Google "limits of human endurance" and a popular result is a 2019 article by Caitlin Thurber and colleagues, published in Science Advances. It is not at all what you might expect when you hear "limits of human endurance." The authors are looking for the physiologic limits to maximum energy expenditure. It turns out that we can expend a great deal of energy for a short time, but if the time frame is long, the amount of energy one can expend is limited.

 

They explored this in a creative way, beginning by measuring the basal metabolic rates (BMR) of endurance athletes. Athletes can expend up to 9.5 times their basal metabolic rate for a half-day triathlon. But if the same athletes take part in the 140-day transcontinental Race Across America, which is essentially a marathon (42.2 km) per day, 6 days per week, for 14-20 weeks, maximum sustained metabolic scope (the limit of human endurance) drops to ~2.5 times the BMR. Put mathematically, maximum sustained metabolic scope is not a static value, but instead follows a strong negative logarithmic relation with event duration. Beyond the 2.5 BMR limit, we increasingly draw down our body's energy stores.

 

One can wear out acutely as well as chronically. Exceeding the endurance limit is intrinsic to marathons, as witnessed by the event's (possibly apocryphal) origin story. In 490 BC, Athenian soldiers bested Persian invaders at the battle of Marathon, and sent their best runner, Pheidippides, back home to deliver the news. Pheidippides had just run 150 miles from Athens to Sparta in 2 days, carrying the Athenians' request for aid and then had run back with their response ("No, not yet"). Now he ran 25 miles from the battlefield at Marathon to the city, telling the anxious city elders "nikomen" ("we win") before collapsing and dying.

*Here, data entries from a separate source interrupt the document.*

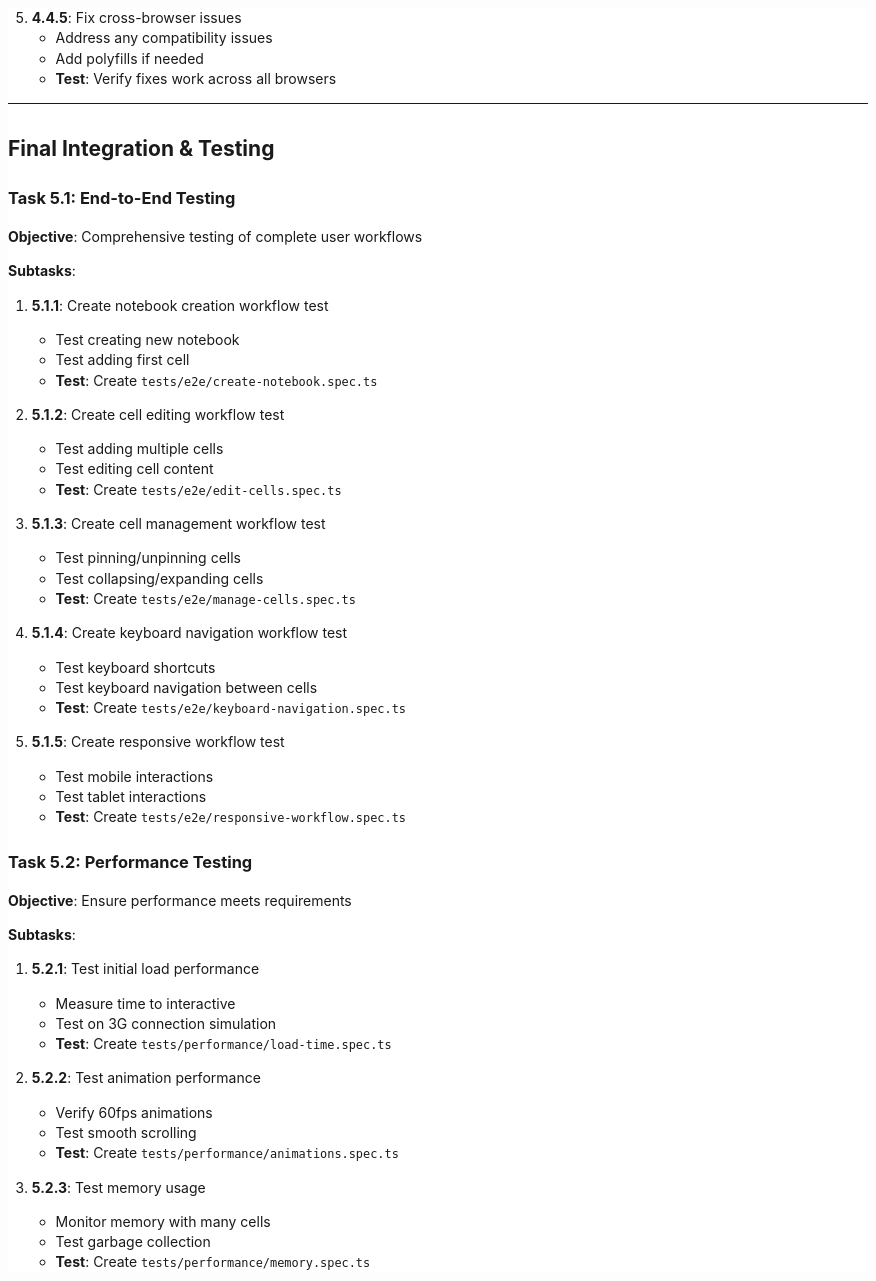 5. **4.4.5**: Fix cross-browser issues
   - Address any compatibility issues
   - Add polyfills if needed
   - **Test**: Verify fixes work across all browsers

---

## Final Integration & Testing

### Task 5.1: End-to-End Testing
**Objective**: Comprehensive testing of complete user workflows

**Subtasks**:
1. **5.1.1**: Create notebook creation workflow test
   - Test creating new notebook
   - Test adding first cell
   - **Test**: Create `tests/e2e/create-notebook.spec.ts`

2. **5.1.2**: Create cell editing workflow test
   - Test adding multiple cells
   - Test editing cell content
   - **Test**: Create `tests/e2e/edit-cells.spec.ts`

3. **5.1.3**: Create cell management workflow test
   - Test pinning/unpinning cells
   - Test collapsing/expanding cells
   - **Test**: Create `tests/e2e/manage-cells.spec.ts`

4. **5.1.4**: Create keyboard navigation workflow test
   - Test keyboard shortcuts
   - Test keyboard navigation between cells
   - **Test**: Create `tests/e2e/keyboard-navigation.spec.ts`

5. **5.1.5**: Create responsive workflow test
   - Test mobile interactions
   - Test tablet interactions
   - **Test**: Create `tests/e2e/responsive-workflow.spec.ts`

### Task 5.2: Performance Testing
**Objective**: Ensure performance meets requirements

**Subtasks**:
1. **5.2.1**: Test initial load performance
   - Measure time to interactive
   - Test on 3G connection simulation
   - **Test**: Create `tests/performance/load-time.spec.ts`

2. **5.2.2**: Test animation performance
   - Verify 60fps animations
   - Test smooth scrolling
   - **Test**: Create `tests/performance/animations.spec.ts`

3. **5.2.3**: Test memory usage
   - Monitor memory with many cells
   - Test garbage collection
   - **Test**: Create `tests/performance/memory.spec.ts`
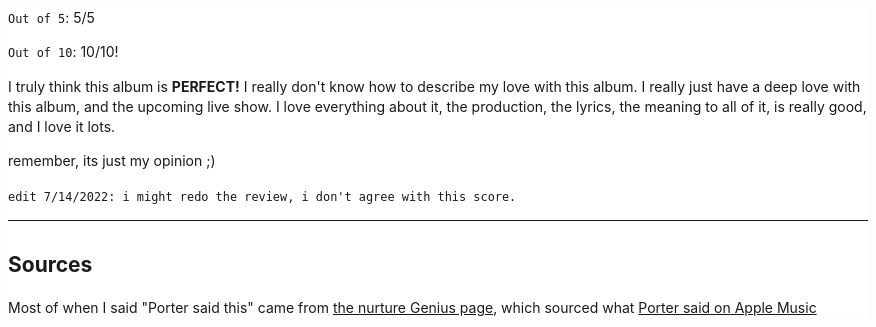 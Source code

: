 `Out of 5`: 5/5

`Out of 10`: 10/10!

I truly think this album is **PERFECT!**
I really don't know how to describe my love with this album. I really just have a deep love with this album, and the upcoming live show. I love everything about it, the production, the lyrics, the meaning to all of it, is really good, and I love it lots.

remember, its just my opinion ;)

`edit 7/14/2022: i might redo the review, i don't agree with this score.`

---

## Sources

Most of when I said "Porter said this" came from [the nurture Genius page](https://genius.com/albums/Porter-robinson/Nurture), which sourced what [Porter said on Apple Music](https://music.apple.com/us/album/nurture/1550626757)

If you wear Nike running shoes or watch the Olympic marathon, remember Pheidippides, but don't emulate him: stop short of your endurance limit.

 

Interestingly, the BMR endurance limit equation applies to pregnant and lactating women as well. Pregnant women are, in a very real metabolic sense, long distance runners, their maximum sustained metabolic scope peaking at around 2.2 times BMR. This in turn probably limits the size of a newborn child. The authors suggest that these limits of human endurance, both for runners and pregnant women, are due to an alimentary limit: our guts just can't absorb enough calories per day to get beyond the BMR limit. The oncologist in me wonders whether an actively metabolizing cancer beyond a certain volume-the sort that lights up a PET scan-encroaches on that limit. I'm sure someone has studied it, though I've been unable to find a paper that clearly relates SUV values to glucose consumption for a particular tumor volume.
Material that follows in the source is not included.